King County Executive Dow Constantine is seeking a fourth term. His campaign war chest is vast and slate of endorsements is impressive, but for the first time he faces a credible progressive challenger in State Senator Joe Nguyen (D-White Center). Constantine is touting his record and pointing to his leadership on crafting Sound Transit 3, establishing the County’s Regional Homelessness Authority, and responding to the Covid pandemic.
“Honestly, I think the response to a global pandemic has really shown what it means to have good leadership, not just at the County but in a lot of our governments,” Constantine said. “We were the first place to experience a genuine outbreak of the novel coronavirus. We had no roadmap. We had precious little help from the [Trump] administration. But we led with science.”
“Ultimately we achieved the best results of any of the largest three dozen metropolitan counties in the country in terms of the lowest rates of death and infection,” Constantine added. “And that stands us in a stronger position for the recovery to come. That really is a proud achievement, and it’s no exaggeration to say we saved many, many lives.”
Constantine reiterated many of the same points in his State of the County speech earlier this month. Unlike Seattle Mayor Jenny Durkan, whose six-minute State of the City speech focused almost exclusively on the pandemic, Constantine also highlighted a number of other achievements and goals in his annual speech. Our interview covering his reelection platform tackles it more thoroughly.

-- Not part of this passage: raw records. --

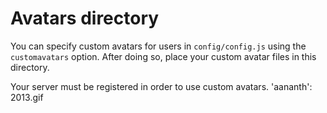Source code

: # Avatars directory

You can specify custom avatars for users in `config/config.js` using the `customavatars` option. After doing so, place your custom avatar files in this directory.

Your server must be registered in order to use custom avatars.
'aananth': 2013.gif
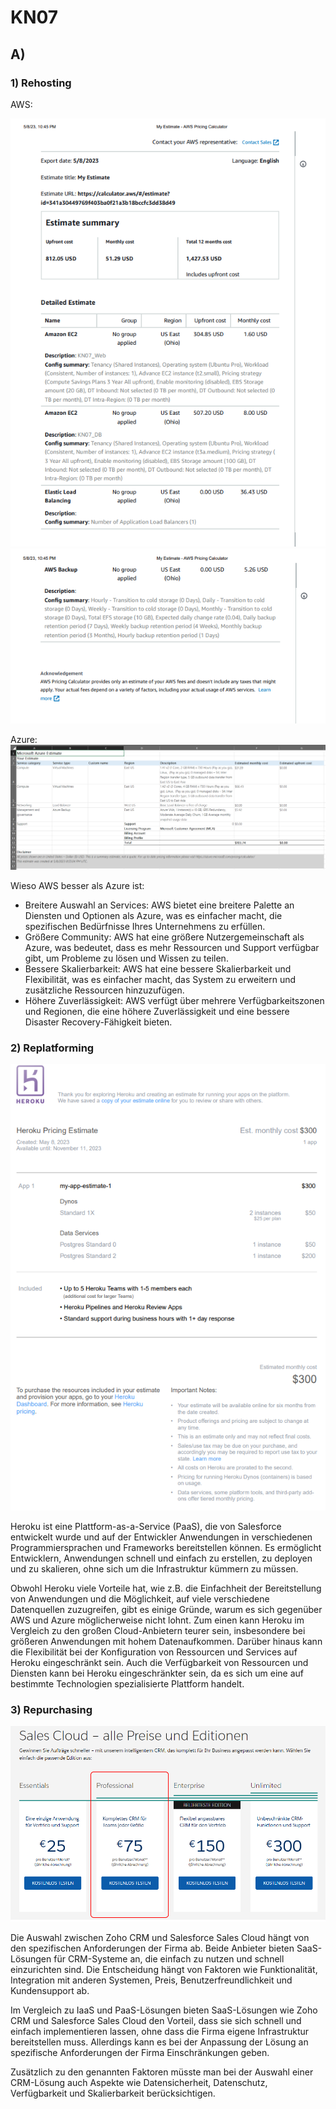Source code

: # KN07

## A)
### 1) Rehosting

AWS:

![Image](A1.png)
![Image](A2.png)

Azure:
![Image](A3.png)


Wieso AWS besser als Azure ist:
<ul>

<li>Breitere Auswahl an Services: AWS bietet eine breitere Palette an Diensten und Optionen als Azure, was es einfacher macht, die spezifischen Bedürfnisse Ihres Unternehmens zu erfüllen.

<li>Größere Community: AWS hat eine größere Nutzergemeinschaft als Azure, was bedeutet, dass es mehr Ressourcen und Support verfügbar gibt, um Probleme zu lösen und Wissen zu teilen.

<li>Bessere Skalierbarkeit: AWS hat eine bessere Skalierbarkeit und Flexibilität, was es einfacher macht, das System zu erweitern und zusätzliche Ressourcen hinzuzufügen.

<li>Höhere Zuverlässigkeit: AWS verfügt über mehrere Verfügbarkeitszonen und Regionen, die eine höhere Zuverlässigkeit und eine bessere Disaster Recovery-Fähigkeit bieten.

</ul>

### 2) Replatforming

![Image](B1.png)

Heroku ist eine Plattform-as-a-Service (PaaS), die von Salesforce entwickelt wurde und auf der Entwickler Anwendungen in verschiedenen Programmiersprachen und Frameworks bereitstellen können. Es ermöglicht Entwicklern, Anwendungen schnell und einfach zu erstellen, zu deployen und zu skalieren, ohne sich um die Infrastruktur kümmern zu müssen.

Obwohl Heroku viele Vorteile hat, wie z.B. die Einfachheit der Bereitstellung von Anwendungen und die Möglichkeit, auf viele verschiedene Datenquellen zuzugreifen, gibt es einige Gründe, warum es sich gegenüber AWS und Azure möglicherweise nicht lohnt. Zum einen kann Heroku im Vergleich zu den großen Cloud-Anbietern teurer sein, insbesondere bei größeren Anwendungen mit hohem Datenaufkommen. Darüber hinaus kann die Flexibilität bei der Konfiguration von Ressourcen und Services auf Heroku eingeschränkt sein. Auch die Verfügbarkeit von Ressourcen und Diensten kann bei Heroku eingeschränkter sein, da es sich um eine auf bestimmte Technologien spezialisierte Plattform handelt.

### 3) Repurchasing

![Image](B2.png)

Die Auswahl zwischen Zoho CRM und Salesforce Sales Cloud hängt von den spezifischen Anforderungen der Firma ab. Beide Anbieter bieten SaaS-Lösungen für CRM-Systeme an, die einfach zu nutzen und schnell einzurichten sind. Die Entscheidung hängt von Faktoren wie Funktionalität, Integration mit anderen Systemen, Preis, Benutzerfreundlichkeit und Kundensupport ab.

Im Vergleich zu IaaS und PaaS-Lösungen bieten SaaS-Lösungen wie Zoho CRM und Salesforce Sales Cloud den Vorteil, dass sie sich schnell und einfach implementieren lassen, ohne dass die Firma eigene Infrastruktur bereitstellen muss. Allerdings kann es bei der Anpassung der Lösung an spezifische Anforderungen der Firma Einschränkungen geben.

Zusätzlich zu den genannten Faktoren müsste man bei der Auswahl einer CRM-Lösung auch Aspekte wie Datensicherheit, Datenschutz, Verfügbarkeit und Skalierbarkeit berücksichtigen.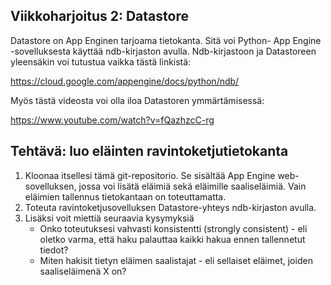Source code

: Viikkoharjoitus 2: Datastore
----------------------------

Datastore on App Enginen tarjoama tietokanta.
Sitä voi Python- App Engine -sovelluksesta käyttää ndb-kirjaston avulla.
Ndb-kirjastoon ja Datastoreen yleensäkin voi tutustua vaikka tästä linkistä:

https://cloud.google.com/appengine/docs/python/ndb/

Myös tästä videosta voi olla iloa Datastoren ymmärtämisessä:

https://www.youtube.com/watch?v=fQazhzcC-rg

## Tehtävä: luo eläinten ravintoketjutietokanta
1. Kloonaa itsellesi tämä git-repositorio. Se sisältää App Engine web-sovelluksen, jossa voi lisätä eläimiä sekä eläimille saaliseläimiä. Vain eläimien tallennus tietokantaan on toteuttamatta.
2. Toteuta ravintoketjusovelluksen Datastore-yhteys ndb-kirjaston avulla.
3. Lisäksi voit miettiä seuraavia kysymyksiä
    - Onko toteutuksesi vahvasti konsistentti (strongly consistent) - eli oletko varma, että haku palauttaa kaikki hakua ennen tallennetut tiedot?
    - Miten hakisit tietyn eläimen saalistajat - eli sellaiset eläimet, joiden saaliseläimenä X on?
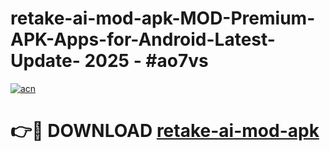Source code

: # retake-ai-mod-apk-MOD-Premium-APK-Apps-for-Android-Latest-Update- 2025 - #ao7vs

[![acn](https://github.com/user-attachments/assets/0f9c940e-d8b0-45ae-aac7-cd30a18b3e1c)](https://app.mediaupload.pro?title=retake-ai-mod-apk&ref=20-F)

# 👉🔴 DOWNLOAD [retake-ai-mod-apk](https://app.mediaupload.pro?title=retake-ai-mod-apk&ref=20-F)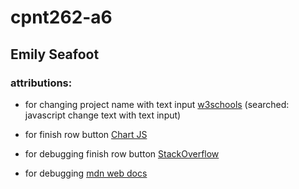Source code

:# cpnt262-a6
## Emily Seafoot

### attributions:
- for changing project name with text input [w3schools](https://www.w3schools.com/jsref/dom_obj_text.asp) (searched: javascript change text with text input)
- for finish row button [Chart JS](https://www.youtube.com/watch?v=XB7HSWtgmog)

- for debugging finish row button [StackOverflow](https://stackoverflow.com/questions/22057610/uncaught-typeerror-cannot-read-property-value-of-null)

- for debugging [mdn web docs](https://developer.mozilla.org/en-US/docs/Web/JavaScript/Reference/Global_Objects/undefined)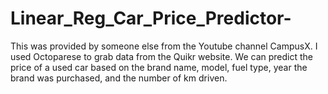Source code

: # Linear_Reg_Car_Price_Predictor-
This was provided by someone else from the Youtube channel CampusX. 
I used Octoparese to grab data from the Quikr website.
We can predict the price of a used car based on the brand name, model, fuel type, year the brand was purchased, and the number of km driven.  
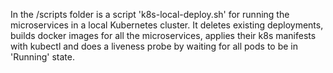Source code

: In the /scripts folder is a script 'k8s-local-deploy.sh' for running the microservices 
in a local Kubernetes cluster. 
It deletes existing deployments, builds docker images for all the microservices, 
applies their k8s manifests with kubectl and does a liveness probe by waiting for all pods to be in 'Running' state.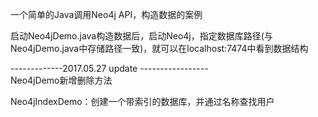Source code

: 一个简单的Java调用Neo4j API，构造数据的案例

启动Neo4jDemo.java构造数据后，启动Neo4j，指定数据库路径(与Neo4jDemo.java中存储路径一致)，就可以在localhost:7474中看到数据结构

-------------2017.05.27 update -----------------  
Neo4jDemo新增删除方法  
  
Neo4jIndexDemo：创建一个带索引的数据库，并通过名称查找用户  
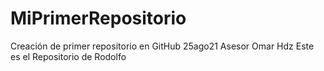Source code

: # MiPrimerRepositorio
Creación de primer repositorio en GitHub 25ago21 Asesor Omar Hdz
Este es el Repositorio de Rodolfo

ST3: “This was a personal mission”
Looking back to his previous term, Constantine said passing the Sound Transit 3 (ST3) package was perhaps his proudest achievement of all, and getting it done on schedule will be a major focus for him. He stressed that Sound Transit should be focused on what it takes to build the package on time rather than dwelling on cuts and delays.
For the last year, the agency has engaged in a realignment process, fretting as a budget shortfall or “affordability gap” was projected at $12 billion due to escalations in project cost estimates and dips in revenue projections due to Covid. The affordability gap has since been revised down to $8 billion as revenue projections have rebounded.
Constantine chaired the Sound Transit Board of Directors during the pivotal time period when the agency put together the ballot measure and oversaw the campaign that successfully passed ST3 in 2016. As County Executive, he’s still on the board, but the chair position has rotated to University Place Mayor Kent Keel. Chair or not, Constantine still is heavily involved and treats ST3 as his baby.
“We created a vision, and went to the Legislature and lobbied for a long time for authority. We got some clumsy but workable tools from the Legislature. We created a plan. We created a campaign; we got it passed,” Constantine told me. “And now we are going to build it.”
“This was a personal mission that I went on when I got on the Sound Transit Board,” Constantine added. “I knew this was something that needed to happen for the growth of our region and for the environment, and I went out and made it happen, and we rallied the community and really all sectors to the cause.”
Adjustments needed to keep ST3 on track
While proud of Sound Transit’s work, Constantine wasn’t shy about criticizing the agency about alignment decisions that have added costs in a rather clumsy fashion. In our reporting, The Urbanist highlighted the most egregious example when the agency claimed it’d need to tear down 306 apartments at a cost of about $250 million to site West Seattle Link — despite a perfectly adequate Fauntleroy Way right-of-way sitting right next to these brand new buildings.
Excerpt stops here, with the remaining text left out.